The Church, in the shape of the Church of England, is against the idea, as can be seen from this official response to the consultation. The submission, sent to the Home Secretary under a short covering letter from the Archbishops of Canterbury and York (after consideration in draft by the House of Bishops and Archbishops Council) also points out:

·       Several major elements of the Government's proposals have not been thought through properly and are not legally sound. Ministerial assurances that the freedom of the Churches and other religious organisations would be safeguarded are, though genuine, of limited value given that once the law was changed the key decisions would be for the domestic and European courts. 

·       Such a change would alter the intrinsic nature of marriage as the union of a man and a woman, as enshrined in human institutions throughout history. Marriage benefits society in many ways, not only by promoting mutuality and fidelity, but also by acknowledging an underlying biological complementarity which includes, for many, the possibility of procreation. The law should not seek to define away the underlying, objective, distinctiveness of men and women. 

·       The Church has supported the removal of previous legal and material inequities between heterosexual and same-sex partnerships. To change the nature of marriage for everyone will deliver no obvious additional legal gains to those already now conferred by civil partnerships. 

Under the current legislation there are three options:

You may marry if you are a heterosexual who has never had, or are now free from, former official relationships. You may, if you wish, marry in church. We might label that “religious marriage”.

You may marry if you are a heterosexual who has never had, or are now free from, former official relationships, in a Registry Office. We might label that “Civil Marriage”. Whilst that is not overtly religious it is possible to follow it with a Blessing in church, though many choose not to do so.

 You may, if you are a homosexual, either male of female, enter in to a Civil Partnership which has to be registered. This has been possible since 2005.

Rev’d Toby Marchand’s sermon, which I referred to earlier, crystallises the issues as follows:

Reasons for accepting the change:

  1.  Same-sex marriage is indistinguishable from the marriage of two people unable to have children.
  2. We bless 2nd marriages of non-churchgoers, but reject faithful couples who long to bring their love and commitment before God.
  3. It is an extension of the sacrament of marriage comparable to the extension of the sacrament of Ordination to women.
  4. It is not physical gender that matters but quality of commitment, and response to the call of God.
  5. If marriage is a cornerstone of stable society the extension of it to gay couples will be a welcome extension and will have a stabilising effect on all around. It is the reinforcement of an ancient tradition.
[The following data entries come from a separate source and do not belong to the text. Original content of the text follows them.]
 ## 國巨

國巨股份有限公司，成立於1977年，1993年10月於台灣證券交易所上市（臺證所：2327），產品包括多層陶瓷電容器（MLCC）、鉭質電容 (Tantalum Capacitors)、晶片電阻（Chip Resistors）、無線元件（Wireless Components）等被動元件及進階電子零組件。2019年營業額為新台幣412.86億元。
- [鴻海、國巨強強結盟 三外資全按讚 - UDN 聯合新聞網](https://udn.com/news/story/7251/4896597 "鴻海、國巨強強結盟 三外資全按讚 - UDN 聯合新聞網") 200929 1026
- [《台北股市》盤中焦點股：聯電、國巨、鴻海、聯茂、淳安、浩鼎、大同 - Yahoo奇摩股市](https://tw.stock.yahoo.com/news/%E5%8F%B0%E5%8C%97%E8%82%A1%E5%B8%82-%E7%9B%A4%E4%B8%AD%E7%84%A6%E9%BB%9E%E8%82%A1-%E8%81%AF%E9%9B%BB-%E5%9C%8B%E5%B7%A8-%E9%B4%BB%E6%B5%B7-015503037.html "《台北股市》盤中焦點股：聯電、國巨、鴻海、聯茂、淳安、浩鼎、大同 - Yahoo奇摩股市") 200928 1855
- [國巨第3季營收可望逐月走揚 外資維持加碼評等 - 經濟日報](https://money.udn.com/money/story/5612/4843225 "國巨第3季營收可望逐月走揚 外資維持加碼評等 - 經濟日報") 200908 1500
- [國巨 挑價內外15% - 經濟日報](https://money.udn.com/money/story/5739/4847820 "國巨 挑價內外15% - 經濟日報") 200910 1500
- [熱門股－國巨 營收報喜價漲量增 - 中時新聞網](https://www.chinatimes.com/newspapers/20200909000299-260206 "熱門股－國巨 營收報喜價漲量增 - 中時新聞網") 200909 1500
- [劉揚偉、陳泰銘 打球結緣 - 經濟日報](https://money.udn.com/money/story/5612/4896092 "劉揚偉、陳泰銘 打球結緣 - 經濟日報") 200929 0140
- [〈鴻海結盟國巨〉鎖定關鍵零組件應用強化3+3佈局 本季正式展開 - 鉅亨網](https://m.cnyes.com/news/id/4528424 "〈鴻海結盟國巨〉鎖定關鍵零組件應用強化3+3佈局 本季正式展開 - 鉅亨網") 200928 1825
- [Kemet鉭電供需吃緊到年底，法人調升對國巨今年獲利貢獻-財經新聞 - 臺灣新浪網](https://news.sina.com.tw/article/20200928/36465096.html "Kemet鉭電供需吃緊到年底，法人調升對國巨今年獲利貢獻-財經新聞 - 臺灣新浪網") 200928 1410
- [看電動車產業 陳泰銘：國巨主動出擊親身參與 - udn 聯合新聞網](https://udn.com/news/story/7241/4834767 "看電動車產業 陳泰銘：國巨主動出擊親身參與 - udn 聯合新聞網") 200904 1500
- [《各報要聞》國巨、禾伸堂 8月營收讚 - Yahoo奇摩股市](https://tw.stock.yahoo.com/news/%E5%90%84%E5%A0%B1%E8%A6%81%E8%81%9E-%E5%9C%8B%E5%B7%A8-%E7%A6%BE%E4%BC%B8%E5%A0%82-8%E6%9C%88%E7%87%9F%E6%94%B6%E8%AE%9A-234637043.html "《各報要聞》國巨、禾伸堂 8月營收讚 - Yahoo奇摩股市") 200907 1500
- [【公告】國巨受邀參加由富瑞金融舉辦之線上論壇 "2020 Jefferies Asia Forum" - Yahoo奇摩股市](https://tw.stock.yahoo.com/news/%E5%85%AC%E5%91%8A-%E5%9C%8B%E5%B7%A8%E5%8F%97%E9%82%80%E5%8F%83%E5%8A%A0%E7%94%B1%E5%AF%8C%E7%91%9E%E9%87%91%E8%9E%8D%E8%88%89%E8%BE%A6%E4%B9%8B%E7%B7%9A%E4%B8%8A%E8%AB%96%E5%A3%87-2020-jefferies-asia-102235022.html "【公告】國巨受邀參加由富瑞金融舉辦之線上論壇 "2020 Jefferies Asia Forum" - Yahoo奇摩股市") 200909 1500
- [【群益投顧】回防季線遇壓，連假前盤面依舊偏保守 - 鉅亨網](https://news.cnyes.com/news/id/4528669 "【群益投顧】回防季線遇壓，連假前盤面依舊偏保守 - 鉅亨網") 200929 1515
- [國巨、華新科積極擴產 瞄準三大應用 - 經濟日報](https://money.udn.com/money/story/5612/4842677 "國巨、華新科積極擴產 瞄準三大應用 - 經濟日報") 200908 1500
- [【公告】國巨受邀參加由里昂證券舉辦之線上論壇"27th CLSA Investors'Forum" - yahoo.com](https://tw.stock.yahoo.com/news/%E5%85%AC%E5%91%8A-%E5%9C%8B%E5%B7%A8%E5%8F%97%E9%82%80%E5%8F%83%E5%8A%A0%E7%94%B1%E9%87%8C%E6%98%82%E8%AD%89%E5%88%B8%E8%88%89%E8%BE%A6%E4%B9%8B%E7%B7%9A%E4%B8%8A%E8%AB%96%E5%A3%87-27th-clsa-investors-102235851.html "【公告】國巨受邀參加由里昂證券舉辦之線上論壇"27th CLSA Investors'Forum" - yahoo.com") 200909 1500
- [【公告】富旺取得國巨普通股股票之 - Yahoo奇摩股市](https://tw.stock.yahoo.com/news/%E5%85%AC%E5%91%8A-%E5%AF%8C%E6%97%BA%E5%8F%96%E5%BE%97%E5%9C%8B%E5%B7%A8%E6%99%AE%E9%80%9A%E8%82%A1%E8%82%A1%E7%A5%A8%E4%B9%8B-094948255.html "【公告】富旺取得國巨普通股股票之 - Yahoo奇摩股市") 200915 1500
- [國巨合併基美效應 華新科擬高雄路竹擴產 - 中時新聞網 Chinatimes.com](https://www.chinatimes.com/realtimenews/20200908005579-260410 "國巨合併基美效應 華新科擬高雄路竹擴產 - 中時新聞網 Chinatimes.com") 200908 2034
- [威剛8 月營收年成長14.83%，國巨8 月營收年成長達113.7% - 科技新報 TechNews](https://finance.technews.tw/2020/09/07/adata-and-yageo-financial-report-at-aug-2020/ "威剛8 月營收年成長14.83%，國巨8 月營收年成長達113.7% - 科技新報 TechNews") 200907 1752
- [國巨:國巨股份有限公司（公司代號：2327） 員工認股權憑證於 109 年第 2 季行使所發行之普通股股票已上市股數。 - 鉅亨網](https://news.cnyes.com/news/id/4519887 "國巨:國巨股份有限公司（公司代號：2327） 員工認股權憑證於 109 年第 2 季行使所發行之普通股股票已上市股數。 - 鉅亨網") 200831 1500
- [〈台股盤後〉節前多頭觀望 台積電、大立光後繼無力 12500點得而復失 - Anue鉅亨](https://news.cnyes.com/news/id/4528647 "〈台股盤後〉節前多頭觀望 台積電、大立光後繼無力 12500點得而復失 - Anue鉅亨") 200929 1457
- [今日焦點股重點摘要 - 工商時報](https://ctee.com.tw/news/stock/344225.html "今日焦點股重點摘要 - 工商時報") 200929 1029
Reasons for not accepting change:

  1. The institution of marriage is very ancient and has been the bedrock of societies world-wide in every conceivable culture
  2. The public don’t want change. 70% want to keep things as they are. 230,000 people have already signed a petition against it in only a few days.
  3. Marriage has never meant simply the right of all couples to have their relationship legally recognised. If you start unpicking a social convention so fundamental to our lives where do you stop? Why shouldn’t Muslims be allowed polygamous marriages?

I guess that everyone will have their own opinion on all of this, and no doubt there will be strident views from both sides of the equation. But personally, I support the official response from the Church of England, and wonder whether in fact the Government are confusing a “wedding” with a “marriage”.  

Civil Partnership is surely the best way of affirming same-sex relationships. It gives legal protection, can receive the blessing of the Church in the form of a “wedding” between the couple and it preserves traditional understanding of “marriage”.

I personally believe that “marriage” still has to be between a man and a woman if it is to be marriage, with the possibility (or not) of procreation. Such a huge change in definition and thinking that is being proposed will take a long time to be accepted and certainly shouldn’t be done at such a speed and with such little consultation or listening.

I’d be interested in anyone else’s views on this – not insignificant – debate.